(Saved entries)

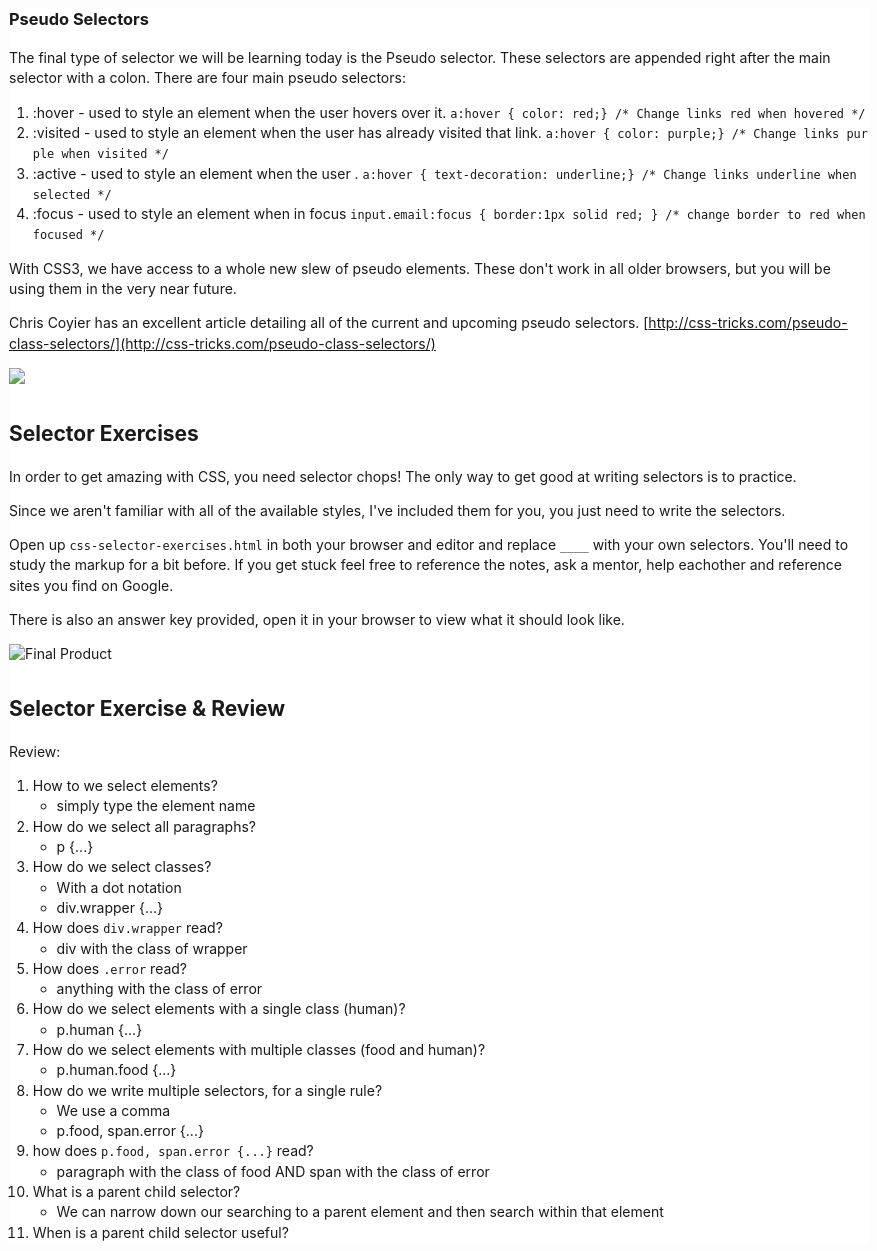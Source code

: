 
### Pseudo Selectors
The final type of selector we will be learning today is the Pseudo selector. These selectors are appended right after the main selector with a colon. There are four main pseudo selectors:

1. :hover - used to style an element when the user hovers over it. `a:hover { color: red;} /* Change links red when hovered */ `
1. :visited - used to style an element when the user has already visited that link. `a:hover { color: purple;} /* Change links purple when visited */ `
1. :active - used to style an element when the user . `a:hover { text-decoration: underline;} /* Change links underline when selected */ `
1. :focus - used to style an element when in focus `input.email:focus { border:1px solid red; } /* change border to red when focused */`

With CSS3, we have access to a whole new slew of pseudo elements. These don't work in all older browsers, but you will be using them in the very near future.

Chris Coyier has an excellent article detailing all of the current and upcoming pseudo selectors. [http://css-tricks.com/pseudo-class-selectors/](http://css-tricks.com/pseudo-class-selectors/)

![](http://wes.io/J4aY/relationalpseudos2.png)

## Selector Exercises

In order to get amazing with CSS, you need selector chops! The only way to get good at writing selectors is to practice.

Since we aren't familiar with all of the available styles, I've included them for you, you just need to write the selectors.

Open up `css-selector-exercises.html` in both your browser and editor and replace `____` with your own selectors. You'll need to study the markup for a bit before. If you get stuck feel free to reference the notes, ask a mentor, help eachother and reference sites you find on Google.

There is also an answer key provided, open it in your browser to view what it should look like.

![Final Product](http://wes.io/J6Kh/Screen%20Shot%202012-08-29%20at%203.54.25%20PM.png)

## Selector Exercise & Review
Review:

1. How to we select elements?
	* <span class="white">simply type the element name</span>
1. How do we select all paragraphs?
	* <span class="white">p {...}</span>
1. How do we select classes?
	* With a dot notation
	* <span class="white">div.wrapper {...}</span>
1. How does `div.wrapper` read?
	* <span class="white">div with the class of wrapper</span>
1. How does `.error` read?
	* <span class="white">anything with the class of error</span>
1. How do we select elements with a single class (human)?
	* <span class="white">p.human {...}</span>
1. How do we select elements with multiple classes (food and human)?
	* <span class="white">p.human.food {...}</span>
1. How do we write multiple selectors, for a single rule?
	* <span class="white">We use a comma</span>
	* <span class="white">p.food, span.error {...}</span>
1. how does `p.food, span.error {...}` read?
	* <span class="white">paragraph with the class of food AND span with the class of error</span>
1. What is a parent child selector?
	* <span class="white">We can narrow down our searching to a parent element and then search within that element</span>
1. When is a parent child selector useful?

How to complete this task ->
The answer must consist of each line from the entries that contains the string "parent".

Exercise output ->
1. What is a parent child selector?
	* <span class="white">We can narrow down our searching to a parent element and then search within that element</span>
1. When is a parent child selector useful?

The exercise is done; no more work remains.